*** Block opens ***

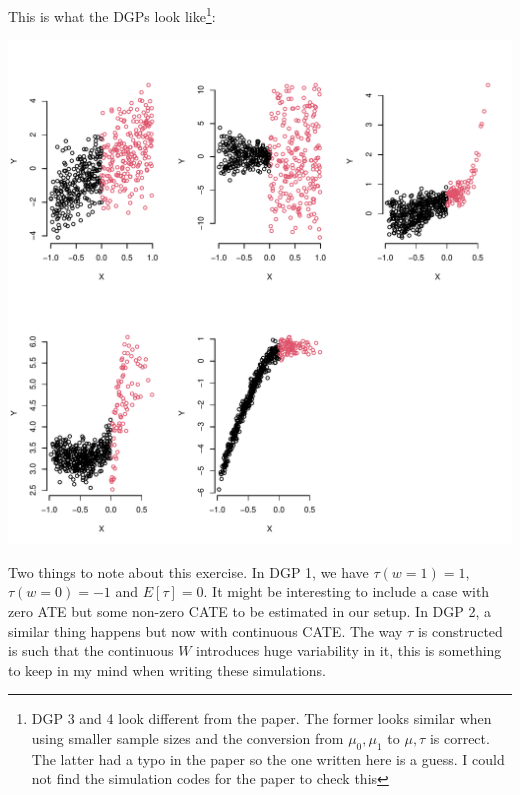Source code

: \documentclass[11pt]{article}
\begin{document}
This is what the DGPs look like\footnote{DGP 3 and 4 look different from the paper. The former
looks similar when using smaller sample sizes and the
conversion from \(\mu_0,\mu_1\) to \(\mu,\tau\) is correct. The
latter had a typo in the paper so the one written here is a
guess. I could not find the simulation codes for the paper
to check this}:

\begin{center}
\includegraphics[width=.9\linewidth]{reguly.pdf}
\end{center}

Two things to note about this exercise. In DGP 1, we have
\(\tau(w=1) = 1\), \(\tau(w=0)=-1\) and \(E[\tau]=0\). It might be
interesting to include a case with zero ATE but some
non-zero CATE to be estimated in our setup. In DGP 2, a
similar thing happens but now with continuous CATE. The way
\(\tau\) is constructed is such that the continuous \(W\)
introduces huge variability in it, this is something to keep
in my mind when writing these simulations.

\clearpage


\end{document}
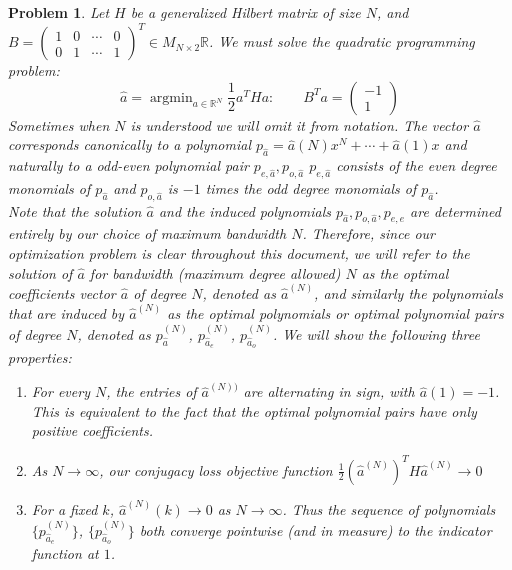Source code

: \documentclass{article}
\newtheorem{prob}[thm]{Problem}
\theoremstyle{definition}
\theoremstyle{remark}
\numberwithin{equation}{section}
\DeclareMathOperator{\argmin}{argmin}
\begin{document}
\begin{prob}\label{quad-prog-problem}
Let $H$ be a generalized Hilbert matrix of size $N$, and $B = \begin{pmatrix} 1 & 0 & \cdots & 0 \\
0 & 1 & \cdots & 1\end{pmatrix} ^T \in M_{N\times 2}\mathbb{R}$. We must solve the quadratic programming problem: 
\begin{equation}\label{constrained-objective-function}
\hat{a}= \argmin_{a\in\mathbb{R}^N} \frac{1}{2} a^THa : \qquad B^Ta = \begin{pmatrix} -1 \\ 1 \end{pmatrix}
\end{equation} Sometimes when $N$ is understood we will omit it from notation. The vector $\hat{a}$ corresponds canonically to a polynomial $p_{\hat{a}} = \hat{a}(N) x^N + \cdots + \hat{a}(1) x$ and naturally to a odd-even polynomial pair $p_{e, \hat{a}}, p_{o, \hat{a}}$ $p_{e,\hat{a}}$ consists of the even degree monomials of $p_{\hat{a}}$ and $p_{o, \hat{a}}$ is $-1$ times the odd degree monomials of $p_{\hat{a}}$. \\
Note that the solution $\hat{a}$ and the induced polynomials $p_{\hat{a}}, p_{o, \hat{a}}, p_{e,\hat{e}}$ are determined entirely by our choice of maximum bandwidth $N$. Therefore, since our optimization problem is clear throughout this document, we will refer to the solution of $\hat{a}$ for bandwidth (maximum degree allowed) $N$ as \emph{the optimal coefficients vector $\hat{a}$ of degree $N$}, denoted as $\hat{a}^{(N)}$, and similarly the polynomials that are induced by $\hat{a}^(N)$ as the \emph{optimal polynomials or optimal polynomial pairs of degree $N$}, denoted as $p_{\hat{a}}^{(N)}$, $p_{\hat{a}_e}^{(N)}$, $p_{\hat{a}_o}^{(N)}$. 
We will show the following three properties: 
\begin{enumerate}
\item For every $N$, the entries of $\hat{a}^{(N))}$ are alternating in sign, with $\hat{a}(1) = -1$. This is equivalent to the fact that the optimal polynomial pairs have only positive coefficients.

\item As $N\to \infty$, our conjugacy loss objective function $\frac{1}{2} (\hat{a}^{(N)} )^T H \hat{a}^{(N)}\to 0$

\item For a fixed $k$, $\hat{a}^{(N)}(k) \to 0$ as $N\to \infty$. Thus the sequence of polynomials $\{p_{\hat{a}_e}^{(N)}\}$, $\{p_{\hat{a}_o}^{(N)}\}$ both converge pointwise (and in measure) to the indicator function at $1$.
\end{enumerate}
\end{prob}
\end{document}
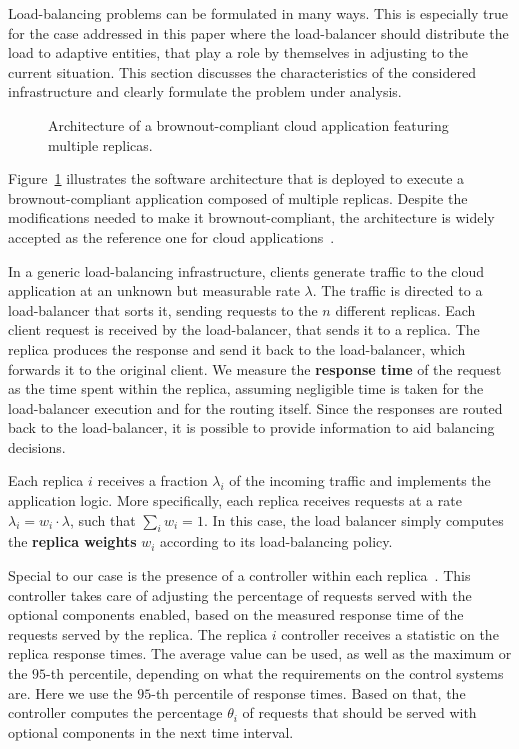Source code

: Load-balancing problems can be formulated in many ways. This is
especially true for the case addressed in this paper where the
load-balancer should distribute the load to adaptive entities, that
play a role by themselves in adjusting to the current situation. This
section discusses the characteristics of the considered infrastructure
and clearly formulate the problem under analysis.

\begin{figure}[t]
  \centering 
   
  \caption{Architecture of a brownout-compliant cloud application
    featuring multiple replicas.}
    \vspace{-6mm}
  \label{fig:architecture}
\end{figure}

Figure~\ref{fig:architecture} illustrates the software architecture
that is deployed to execute a brownout-compliant application composed
of multiple replicas. Despite the modifications needed to make it
brownout-compliant, the architecture is widely accepted as the
reference one for cloud applications~\citep{Barroso09}.

In a generic load-balancing infrastructure, clients generate traffic
to the cloud application at an unknown but measurable rate
$\lambda$. The traffic is directed to a load-balancer that sorts it,
sending requests to the $n$ different replicas. Each client request is
received by the load-balancer, that sends it to a replica. The replica
produces the response and send it back to the load-balancer, which
forwards it to the original client. We measure the \textbf{response
  time} of the request as the time spent within the replica, assuming
negligible time is taken for the load-balancer execution and for the
routing itself. Since the responses are routed back to the
load-balancer, it is possible to provide information to aid balancing
decisions.

Each replica $i$ receives a fraction $\lambda_i$ of the incoming
traffic and implements the application logic. More specifically, each
replica receives requests at a rate $\lambda_i = w_i \cdot \lambda$,
such that $\sum_{i} w_i = 1$. In this case, the load balancer simply
computes the \textbf{replica weights} $w_i$ according to its
load-balancing policy.

Special to our case is the presence of a controller within each
replica~\cite{cloudish-tr}. This controller takes care of adjusting
the percentage of requests served with the optional components
enabled, based on the measured response time of the requests served by
the replica. The replica $i$ controller receives a statistic on the
replica response times. The average value can be used, as well as the
maximum or the $95$-th percentile, depending on what the requirements
on the control systems are. Here we use the $95$-th percentile of
response times. Based on that, the controller computes the percentage
$\theta_i$ of requests that should be served with optional components
in the next time interval.

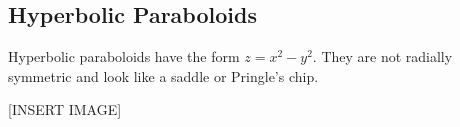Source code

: \subsection{Hyperbolic Paraboloids}
\noindent
Hyperbolic paraboloids have the form $z = x^2 - y^2$. They are not radially symmetric and look like a saddle or Pringle's chip.

[INSERT IMAGE]
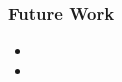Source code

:   \begin{frame}
    \frametitle{Future Work}
    \centering
    \begin{HUGE}
    \begin{itemize}
        \item {}
        \item {}
    \end{itemize}
    \end{HUGE}
  \end{frame}
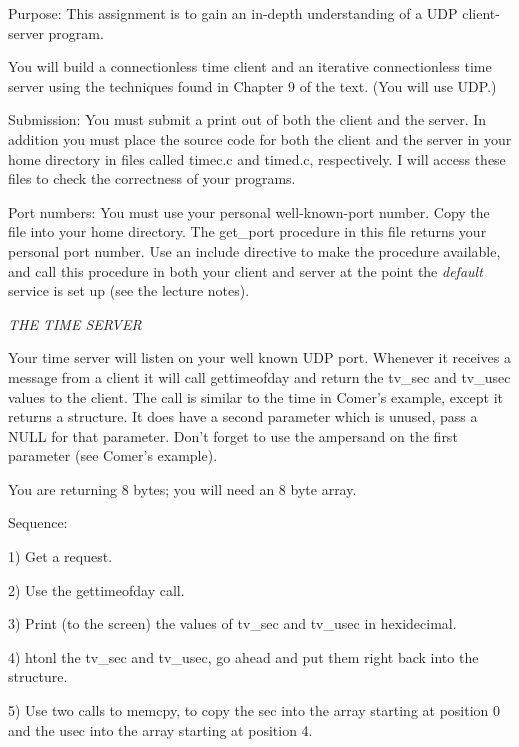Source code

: 

\parindent 0pt

Purpose: This assignment is to gain an in-depth understanding of
a UDP client-server program.

You will build a connectionless time client and an iterative connectionless
time server using the techniques found in Chapter 9 of the text.
(You will use UDP.)

Submission: You must submit a print out of both the client and the server.
In addition you must place the source code for both the client and
the server in your home directory in files called {\ltt{}timec.c}
and {\ltt{}timed.c}, respectively. I will access these files to check
the correctness of your programs.

Port numbers: You must use your personal well-known-port number.
Copy the file\hfill{}
into your home directory. The {\ltt{}get_port} procedure in this file 
returns your personal port number.
Use an include directive to make the procedure available,
and call this procedure in both your client and server at the point
the {\it default} service is set up (see the lecture notes).

\noindent
{\it THE TIME SERVER}

Your time server will listen on your well known UDP port.
Whenever it receives a message from a client it will call {\ltt{}gettimeofday}
and return the {\ltt{}tv_sec} and {\ltt{}tv_usec} values to the client.
The call is similar to the {\ltt{}time} in Comer's example,
except it returns a structure.
It does have a second parameter which is unused, pass a {\ltt{}NULL}
for that parameter.
Don't forget to use the ampersand on the first parameter
(see Comer's example).

You are returning 8 bytes; you will need an 8 byte array.

Sequence:

1) Get a request.

2) Use the {\ltt{}gettimeofday} call.

3) Print (to the screen) the values of
{\ltt{}tv_sec} and {\ltt{}tv_usec} in hexidecimal.

4) {\ltt{}htonl} the {\ltt{}tv_sec} and {\ltt{}tv_usec},
go ahead and put them right back into the structure.

5) Use two calls to {\ltt{}memcpy}, to copy the sec into
the array starting at position 0 and
the usec into the array starting at position 4.

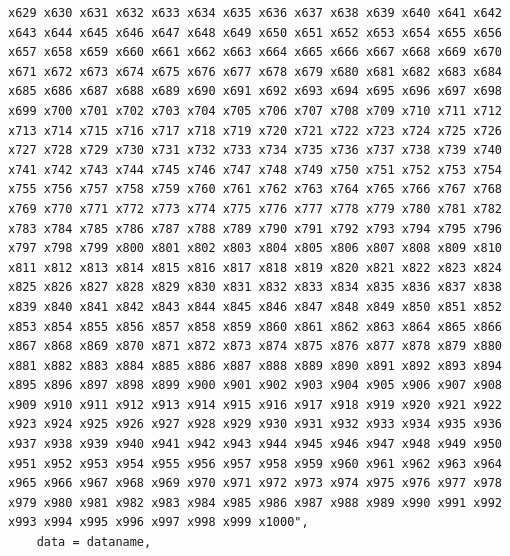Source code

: \documentclass{article}
\begin{document}
\begin{lstlisting}
x629 x630 x631 x632 x633 x634 x635 x636 x637 x638 x639 x640 x641 x642 x643 x644 x645 x646 x647 x648 x649 x650 x651 x652 x653 x654 x655 x656 x657 x658 x659 x660 x661 x662 x663 x664 x665 x666 x667 x668 x669 x670 x671 x672 x673 x674 x675 x676 x677 x678 x679 x680 x681 x682 x683 x684 x685 x686 x687 x688 x689 x690 x691 x692 x693 x694 x695 x696 x697 x698 x699 x700 x701 x702 x703 x704 x705 x706 x707 x708 x709 x710 x711 x712 x713 x714 x715 x716 x717 x718 x719 x720 x721 x722 x723 x724 x725 x726 x727 x728 x729 x730 x731 x732 x733 x734 x735 x736 x737 x738 x739 x740 x741 x742 x743 x744 x745 x746 x747 x748 x749 x750 x751 x752 x753 x754 x755 x756 x757 x758 x759 x760 x761 x762 x763 x764 x765 x766 x767 x768 x769 x770 x771 x772 x773 x774 x775 x776 x777 x778 x779 x780 x781 x782 x783 x784 x785 x786 x787 x788 x789 x790 x791 x792 x793 x794 x795 x796 x797 x798 x799 x800 x801 x802 x803 x804 x805 x806 x807 x808 x809 x810 x811 x812 x813 x814 x815 x816 x817 x818 x819 x820 x821 x822 x823 x824 x825 x826 x827 x828 x829 x830 x831 x832 x833 x834 x835 x836 x837 x838 x839 x840 x841 x842 x843 x844 x845 x846 x847 x848 x849 x850 x851 x852 x853 x854 x855 x856 x857 x858 x859 x860 x861 x862 x863 x864 x865 x866 x867 x868 x869 x870 x871 x872 x873 x874 x875 x876 x877 x878 x879 x880 x881 x882 x883 x884 x885 x886 x887 x888 x889 x890 x891 x892 x893 x894 x895 x896 x897 x898 x899 x900 x901 x902 x903 x904 x905 x906 x907 x908 x909 x910 x911 x912 x913 x914 x915 x916 x917 x918 x919 x920 x921 x922 x923 x924 x925 x926 x927 x928 x929 x930 x931 x932 x933 x934 x935 x936 x937 x938 x939 x940 x941 x942 x943 x944 x945 x946 x947 x948 x949 x950 x951 x952 x953 x954 x955 x956 x957 x958 x959 x960 x961 x962 x963 x964 x965 x966 x967 x968 x969 x970 x971 x972 x973 x974 x975 x976 x977 x978 x979 x980 x981 x982 x983 x984 x985 x986 x987 x988 x989 x990 x991 x992 x993 x994 x995 x996 x997 x998 x999 x1000",
    data = dataname,

\end{lstlisting}
\end{document}
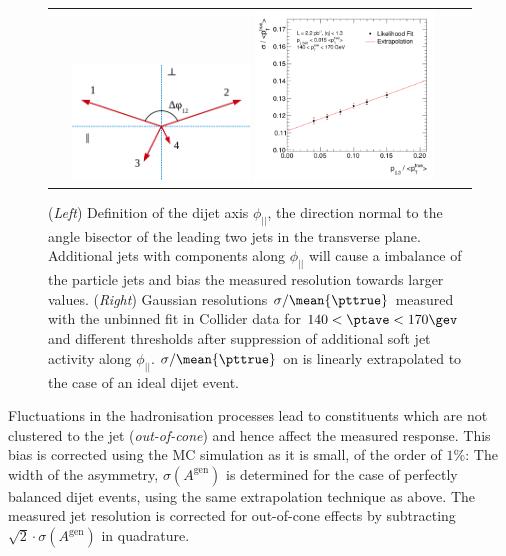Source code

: \begin{figure}[ht]
  \centering
  \begin{tabular}{cc}
    \includegraphics[width=0.45\textwidth]{figures/Sketch_Projections}
    \includegraphics[width=0.45\textwidth]{figures/MaxLike_Data132440-144011_Eta00-13_ExtrapolatedPar0_PtBin4}\\
  \end{tabular}
  \caption{(\textit{Left}) Definition of the dijet axis $\phi_{||}$, the direction normal to the
    angle bisector of the leading two jets in the transverse plane.
    Additional jets with \pt components along $\phi_{||}$ will cause
    a \pt imbalance of the particle jets and bias the measured
    resolution towards larger values.
    (\textit{Right}) Gaussian resolutions \mbox{$\sigma/\mean{\pttrue}$} measured with the unbinned
    fit in Collider data for \mbox{$140 < \ptave < 170\gev$} and different 
    thresholds after suppression of additional soft jet activity along
    $\phi_{||}$. 
    \mbox{$\sigma/\mean{\pttrue}$} on  is linearly
    extrapolated to the case of an ideal dijet event.
  }
  \label{fig:qcd:resolMaxlike:biasAddJets}
\end{figure}


Fluctuations in the hadronisation processes lead to constituents which
are not clustered to the jet (\textit{out-of-cone}) and hence affect the measured response.
This bias is corrected using the MC simulation as it is small, of the
order of $1\%$:
The width of the \ptgen asymmetry, $\sigma(A^{\text{gen}})$ is determined for the
 case of perfectly balanced dijet events, using the
same extrapolation technique as above.
The measured jet \pt resolution is corrected for out-of-cone effects
by subtracting $\sqrt{2}\cdot\sigma(A^{\text{gen}})$ in quadrature.



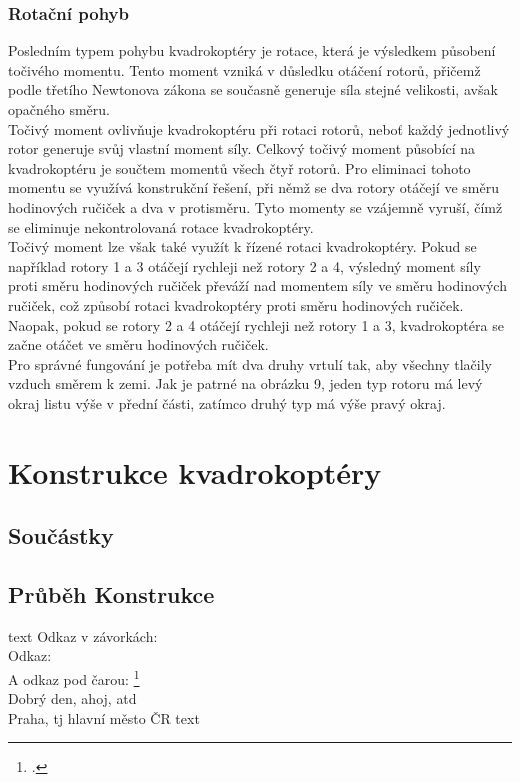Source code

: \documentclass[12pt]{report}
\begin{document}
\section{Rotační pohyb}
Posledním typem pohybu kvadrokoptéry je rotace, která je výsledkem působení točivého momentu. Tento moment vzniká v důsledku otáčení rotorů, přičemž podle třetího Newtonova zákona se současně generuje síla stejné velikosti, avšak opačného směru.\\
Točivý moment ovlivňuje kvadrokoptéru při rotaci rotorů, neboť každý jednotlivý rotor generuje svůj vlastní moment síly. Celkový točivý moment působící na kvadrokoptéru je součtem momentů všech čtyř rotorů. Pro eliminaci tohoto momentu se využívá konstrukční řešení, při němž se dva rotory otáčejí ve směru hodinových ručiček a dva v protisměru. Tyto momenty se vzájemně vyruší, čímž se eliminuje nekontrolovaná rotace kvadrokoptéry.\\
Točivý moment lze však také využít k řízené rotaci kvadrokoptéry. Pokud se například rotory 1 a 3 otáčejí rychleji než rotory 2 a 4, výsledný moment síly proti směru hodinových ručiček převáží nad momentem síly ve směru hodinových ručiček, což způsobí rotaci kvadrokoptéry proti směru hodinových ručiček. Naopak, pokud se rotory 2 a 4 otáčejí rychleji než rotory 1 a 3, kvadrokoptéra se začne otáčet ve směru hodinových ručiček.\\
Pro správné fungování je potřeba mít dva druhy vrtulí tak, aby všechny tlačily vzduch směrem k zemi. Jak je patrné na obrázku 9, jeden typ rotoru má levý okraj listu výše v přední části, zatímco druhý typ má výše pravý okraj.
\part{Konstrukce kvadrokoptéry} %

\chapter{Součástky}
\lipsum[1]	

\chapter{Průběh Konstrukce}
text
Odkaz v závorkách: \parencite[see][page 900]{einstein}\\
Odkaz: \cite{knuthwebsite}\\
A odkaz pod čarou: \footcite[see][s. 42]{latexcompanion}\\
Dobrý den, ahoj, \gls{atd}\\
Praha, \gls{tj} hlavní město ČR
text
\end{document}
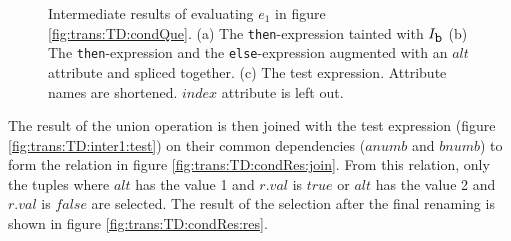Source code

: \begin{myExample}
\begin{figure}[h]
\centering
{}
\phantom{A}
\phantom{A}
\caption[Intermediate results of evaluating $e_1$ in figure \ref{fig:trans:TD:condQue}.]{Intermediate results of
evaluating $e_1$ in figure \ref{fig:trans:TD:condQue}. (a) The
\texttt{then}-expression tainted with $I_{\mbox{\texttt{b}}}$ (b) The \texttt{then}-expression and the \texttt{else}-expression augmented with an $alt$ attribute and spliced together. (c) The test expression.
Attribute names are shortened. $index$ attribute is left out. \label{fig:trans:TD:inter1}}
\end{figure}

The result of the \textsf{union} operation is then joined with the test expression (figure
\ref{fig:trans:TD:inter1:test}) on their common dependencies ($anumb$ and $bnumb$) to form the relation in figure
\ref{fig:trans:TD:condRes:join}. From this relation, only the tuples where $alt$ has the value 1 and $r.val$ is
$true$ or $alt$ has the value 2 and $r.val$ is $false$ are selected. The result of the selection after the final
renaming is shown in figure \ref{fig:trans:TD:condRes:res}.


\end{myExample}
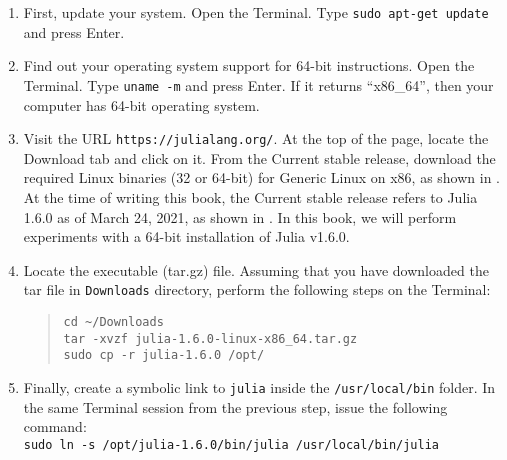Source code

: \begin{enumerate}
      \item First, update your system. Open the Terminal. Type
                  {\tt sudo apt-get update} and press Enter. 
      \item Find out your operating system support for 64-bit
            instructions. Open the Terminal. Type {\tt uname -m} and press Enter. If it returns ``x86\_64'', then your computer has 64-bit
            operating system. 
      \item Visit the URL {\tt https://julialang.org/}.  At the top of the page, 
      locate the Download tab and click on it. From the Current stable release, download the 
            required Linux binaries (32 or 64-bit) for Generic Linux on x86, as shown in .  
            At the time of writing this book, the Current stable release refers to Julia 1.6.0 as of March 24, 2021, 
            as shown in  . In this book, we will perform experiments with a 64-bit installation of Julia  v1.6.0. 
      \item Locate the executable (tar.gz) file. Assuming that you have downloaded the tar file in {\tt Downloads} directory, perform the following
            steps on the Terminal:
            \begin{quote}
                  {\tt cd {\large\textasciitilde}/Downloads\\
                        tar -xvzf julia-1.6.0-linux-x86\_64.tar.gz\\
                        sudo cp -r julia-1.6.0 /opt/}
            \end{quote}
      \item Finally, create a symbolic link to {\tt julia} inside the
            {\tt /usr/local/bin} folder. In the same Terminal session from the previous step, issue the 
            following command: \\
            {\tt sudo ln -s /opt/julia-1.6.0/bin/julia /usr/local/bin/julia} 
\end{enumerate}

*** Block closes ***

What you will do → Report every line containing the word "multiple" from the listing above.

Exercise response →
    featuring multiple replicas.}
of multiple replicas. Despite the modifications needed to make it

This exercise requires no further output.